Last updated on March 16, 2025
Search Fields
Overview
You only need to enter search terms in one of the search fields. If you enter search terms in multiple fields, they will be combined for an 'and' search (the result will contain only genes that fulfill all search criteria). You can hit the 'back' button on your broswer to go back to the search page to modify a search. When you start a completely new search, make sure that you clear the search fields. Any 'left-over' entries from previous search typically result in '0 genes found', since entires in all search fields are combined for an 'and' search.
What to expect?
Once the search is executed, the results will be displayed in table format. On the result page, you can:
- Select additional data to display.
- Remove genes from the result table to finetune the output
- Export the table as text or csv file.
Gene Search Field
The gene search field accepts the following identifiers (or any combination):
- WormBase gene ID:
WBGene00003738
- Gene sequence name:
F54F3.1
- Locus name:
nid-1
- Protein sequence name:
F54F3.1a
Names can be separated by commas, semicolons, space or newline characters. You can enter (or copy) a list of thousands of gene names for a single search. *
can be used as a wildcard character, representing one or more characters of any kind. For example, unc-*
means all gene names beginning with unc-
.
Protein Domain Search Fields
Domain
Enter one or more of the domain abbreviations from the table of domain abbreviations (example: EGF
, KIN
) or SMART/Pfam identifiers (example: SM00273
, PF12423
). Domain abbreviations are case-sensitive! This field features autosuggest for domain abbreviations. Search terms are not limited to the suggested terms, i.e. you can ignore them. You can use *
as wildcard character, e.g. 7TM*
will find all domains beginning with 7TM*
(7TM_GPCR_Sra
, 7TM_GPCR_Srab
, 7TM_GPCR_Srb
, etc)
Domain Pattern
Use this field to search for proteins with certain domain combinations. Think of a protein as a linear sequence of domains like IG IG IG FN3 FN3 TM 324
. You can use *
as wildcard character representing 0 or more domains of any kind and numbers (but no Boolean terms) in the following way:
Pattern Input | Description |
---|---|
IG IG IG |
3 IGs in a row with no other domain in between. |
IG*FN3 |
The IG domain is eventually followed by an FN3 domain. |
3IG |
Expanded to IG IG IG : 3 IG domains in a row. Ensure there’s no space between the number and the domain abbreviation. |
3IG% |
Represents IG*IG*IG : 3 IGs with other domains interspersed (% acts as a wildcard during expansion). |
3-5IG |
Represents 3 to 5 IG domains: IG IG IG , IG IG IG IG , or IG IG IG IG IG . |
<3IG FN3 |
Translated as IG FN3 or IG IG FN3 : meaning at least 1 but no more than 2 IGs followed by FN3. |
>3IG FN3 |
Translated as IG IG IG IG*FN3 : meaning at least 4 IGs followed by FN3. |
Text Search Fields
General rules
The text search fields on the "Genes" search page are: Description, Phenotype, Expression, Gene Ontology, and Disease Association. All except for the 'description' text field use WormBase-defined vocabularies. This means the database only contains terms that are part of the corresponding vocabulary. To help the user identify, which terms can be used, these search fields offer autosuggest functionality.
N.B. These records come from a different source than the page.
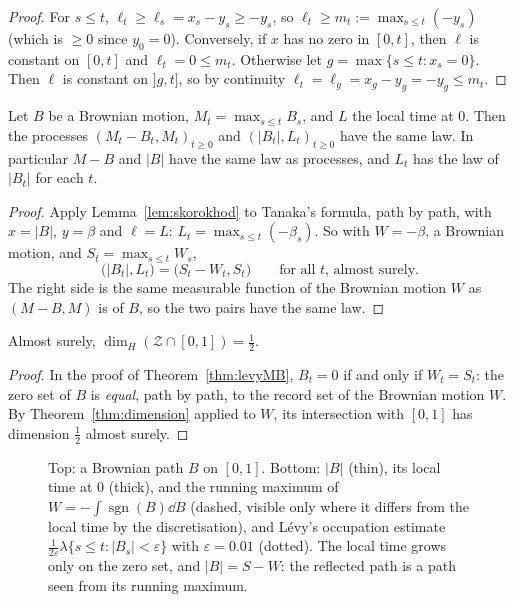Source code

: \begin{proof}
For $s\le t$, $\ell_t\ge\ell_s=x_s-y_s\ge-y_s$, so $\ell_t\ge m_t:=\max_{s\le t}(-y_s)$ (which is $\ge0$ since $y_0=0$). Conversely, if $x$ has no zero in $[0,t]$, then $\ell$ is constant on $[0,t]$ and $\ell_t=0\le m_t$. Otherwise let
$g=\max\{s\le t:x_s=0\}$. Then $\ell$ is constant on $]g,t]$, so by continuity $\ell_t=\ell_g=x_g-y_g=-y_g\le m_t$.
\end{proof}

\begin{theorem}[L\'evy, 1948]\label{thm:levyMB}
Let $B$ be a Brownian motion, $M_t=\max_{s\le t}B_s$, and $L$ the local time at $0$. Then the processes $(M_t-B_t,M_t)_{t\ge0}$ and $(|B_t|,L_t)_{t\ge0}$ have the same law. In particular $M-B$ and $|B|$ have the same
law as processes, and $L_t$ has the law of $|B_t|$ for each $t$.
\end{theorem}

\begin{proof}
Apply Lemma~\ref{lem:skorokhod} to Tanaka's formula, path by path, with $x=|B|$, $y=\beta$ and $\ell=L$: $L_t=\max_{s\le t}(-\beta_s)$. So with $W=-\beta$, a Brownian motion, and $S_t=\max_{s\le t}W_s$,
\[
\bigl(|B_t|,L_t\bigr)=\bigl(S_t-W_t,S_t\bigr)\qquad\text{for all }t\text{, almost surely.}
\]
The right side is the same measurable function of the Brownian motion $W$ as $(M-B,M)$ is of $B$, so the two pairs have the same law.
\end{proof}

\begin{corollary}\label{cor:zerodim}
Almost surely, $\dim_H(\mathcal Z\cap[0,1])=\frac12$.
\end{corollary}

\begin{proof}
In the proof of Theorem~\ref{thm:levyMB}, $B_t=0$ if and only if $W_t=S_t$: the zero set of $B$ is \emph{equal}, path by path, to the record set of the Brownian motion $W$. By Theorem~\ref{thm:dimension} applied to $W$,
its intersection with $[0,1]$ has dimension $\frac12$ almost surely.
\end{proof}

\begin{figure}[ht]
\centering
{}
\caption{Top: a Brownian path $B$ on $[0,1]$. Bottom: $|B|$ (thin), its local time at $0$ (thick), and the running maximum of $W=-\int\operatorname{sgn}(B)\dd B$ (dashed, visible only where it differs from the
local time by the discretisation), and L\'evy's occupation estimate $\frac1{2\varepsilon}\lambda\{s\le t:|B_s|<\varepsilon\}$ with $\varepsilon=0.01$ (dotted). The local time grows only on the zero set, and $|B|=S-W$: the reflected path is a path seen from its running maximum.}
\label{fig:tanaka}
\end{figure}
However, input is not limited to suggested terms. In any text search field you can use any term, e.g. searching for muscle
will find any term containing muscle
such as muscle_cell
or vulval_muscle
when used in the expression search field and spicule muscles of the male
when used in the description text field.
Text search fields will return any match to the search term(s). You don't need to use *
as wildcard character. You can ...
- ... use comma-separated lists for an OR Search
- ... use Boolean logic to combine search terms:
((axon and dendrite) or neuron) not muscle
Search Type | Example | Result | Use Case |
---|---|---|---|
AND Search | axon and dendrite |
Only results containing both "axon" and "dendrite". | Use when you want to narrow down results to items that meet all criteria. This gives fewer, more specific results. |
OR Search | axon or dendrite |
Results containing either "axon", or "dendrite", or both. | Use when you want to broaden the search to include items that match any of the criteria, increasing the number of results. |
NOT Search | neuron not muscle |
Results containing "neuron" but not "muscle". | Use when you want to limit the search to exclude items. |
On the output page, search terms for the text search fields will be highlighted for easier recognition.
Description Search Field
The Legacy Description is equivalent to the "Legacy manual gene description" in WormBase, while the Automated Description is the top-level description under the “Overview” tab in WormBase.

Phenotype and Expression Search Fields
The Phenotype and Expression search fields use WormBase-defined vocabularies. These fields include an autosuggest function, which suggests search terms as you type. You are not required to use the suggested terms—you can search using any word, and GExplore will find matches containing your search word.
The Tissues and Stages (Genomic Studies) search field refers to data from single-cell RNAseq studies or enrichment analysis of high-throughput studies, where expression in specific tissues is compared to whole animals.
Gene Ontology and Disease Association Search Fields
These search fields also use predefined vocabularies and feature an autosuggest function to help find relevant terms.
Search Fields on the Mutation Search Page
Checkbox: "Do not show deletions affecting more than one gene"
Some deletions are large and affect multiple genes. If your goal is to identify mutations in a single gene, you can use this checkbox to exclude large deletions that affect more than one gene.
Mutation Type
The Mutation Type checkboxes allow you to limit the output to mutations that significantly impact the protein. Nonsense and Deletion mutation types give you more flexibility:
Nonsenses removing greater than x%
and Deletions removing greater than x%
:
Limits the output to nonsense allele/deletions that truncate the proteins by at least x%
. This might be useful to identify putative null alleles by eliminating alleles that only affect the C-terminus of the protein.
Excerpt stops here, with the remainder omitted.